Burocracia e amor

foto: Zema Ribeiro

Ontem fui ao cartório com minha companheira resolver burocracias da vida adulta. “Tudo contigo é bom, até a burocracia”, sempre dizemos um para o outro, com a intenção de amenizar os aborrecimentos que adultos têm que enfrentar. Amar é fácil, é simples, ou ela me fez perceber isso, já que amá-la é fácil, é simples, é leve. E o mais importante: é recíproco.

No cartório, o de sempre: a espera vagarosa em cadeiras desconfortáveis, as senhas projetadas e eletronicamente cantadas num painel sempre mais devagar do que gostaríamos. Quando chegou a nossa vez de sermos atendidos, diante do papelzinho com o número 335, a moça do guichê sorriu, misto de simpatia, cansaço e enfado, e disse: os últimos.

Acredito muito em sinais e lembrei do dito bíblico: os últimos serão os primeiros. Nossa solicitação foi atendida, resta esperar o prazo dado e voltar lá para retirar o documento solicitado.

Mas não aborreço meus poucos mas fiéis leitores para que percam seu tempo lendo sobre uma ida ao cartório, nenhum deles me diria que tudo em meus textos é bom, ainda mais em se tratando de uma visita ao cartório: ir a um já é chato, quanto mais ler sobre a ida a um — era mais fácil fazer um story e postar nas redes sociais.

Acontece que entre a chegada e a retirada de senha até o atendimento em si, uma moça chegou na gente e nos vendo abraçadinhos, nem parecia que estávamos em um cartório, resolveu interromper o nosso estágio de não tem nada acontecendo ao redor pois estamos juntos. Capacete na mão, trajando um vestido, sorridente, nos cumprimentou: e aí, casal?

Respondemos ao cumprimento e aceitamos o convite: vocês não querem ser testemunhas do nosso casamento? Perguntei-lhe se era de sua livre e espontânea vontade, sim.
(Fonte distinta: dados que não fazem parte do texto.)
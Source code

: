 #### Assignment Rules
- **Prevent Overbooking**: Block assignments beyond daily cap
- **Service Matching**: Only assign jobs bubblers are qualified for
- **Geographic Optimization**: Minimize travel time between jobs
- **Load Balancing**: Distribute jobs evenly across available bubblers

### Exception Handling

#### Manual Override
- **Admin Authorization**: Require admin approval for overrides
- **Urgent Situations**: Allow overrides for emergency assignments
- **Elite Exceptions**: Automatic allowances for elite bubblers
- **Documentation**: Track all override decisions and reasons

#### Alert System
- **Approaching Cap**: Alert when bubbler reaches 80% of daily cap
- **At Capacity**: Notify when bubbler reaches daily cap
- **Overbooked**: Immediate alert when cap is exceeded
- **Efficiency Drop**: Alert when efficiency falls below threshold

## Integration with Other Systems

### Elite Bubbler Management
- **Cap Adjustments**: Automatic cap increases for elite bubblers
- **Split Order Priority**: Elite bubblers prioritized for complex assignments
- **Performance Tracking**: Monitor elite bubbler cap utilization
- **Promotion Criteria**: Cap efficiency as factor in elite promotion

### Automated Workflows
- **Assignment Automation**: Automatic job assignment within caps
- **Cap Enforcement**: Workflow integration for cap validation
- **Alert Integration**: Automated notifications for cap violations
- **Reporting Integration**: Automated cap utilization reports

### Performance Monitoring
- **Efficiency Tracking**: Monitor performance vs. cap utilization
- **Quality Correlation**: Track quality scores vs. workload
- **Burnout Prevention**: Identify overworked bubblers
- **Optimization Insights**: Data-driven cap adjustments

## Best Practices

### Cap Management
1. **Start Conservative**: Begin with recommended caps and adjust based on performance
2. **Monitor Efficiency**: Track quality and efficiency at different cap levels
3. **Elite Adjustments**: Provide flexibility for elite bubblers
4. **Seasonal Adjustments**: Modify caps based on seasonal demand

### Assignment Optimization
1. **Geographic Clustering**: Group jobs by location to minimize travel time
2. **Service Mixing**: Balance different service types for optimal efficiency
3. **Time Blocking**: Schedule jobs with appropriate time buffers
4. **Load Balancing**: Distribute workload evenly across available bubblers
Levantamos, fomos ao guichê onde já estava o noivo, outro capacete sobre a cadeira, ele em pé, de bermuda e com uma dessas camisetas de proteção solar por sob a que trajava, provavelmente de um time de futebol. Entregamos nossos documentos pessoais, recitamos endereço, telefones e profissões para que a funcionária do cartório procedesse a entrada nos proclamas.

Conversamos um pouco, seis anos juntos, um tempo morando os dois com a mãe dele, há dois já só o casal, quem casa quer casa. Filhos? Ainda não. Trocar o sobrenome nos documentos? Melhor não, dá muito trabalho. Assinamos. Eles agradeceram. Desejamos felicidades. O casamento vai ser no dia de Santa Luzia, protetora dos olhos, e era bonito o jeito com que eles se olhavam, cúmplices, ternos, apaixonados.

Voltamos a nossos lugares e enquanto esperávamos o chamado de nossa senha, fiquei pensando no que já disse nesse texto, que acredito em sinais, e para matar o tempo, voltei a fazer uma das coisas que faço de melhor na vida: usar meus olhos para contemplar a beleza de meu amor.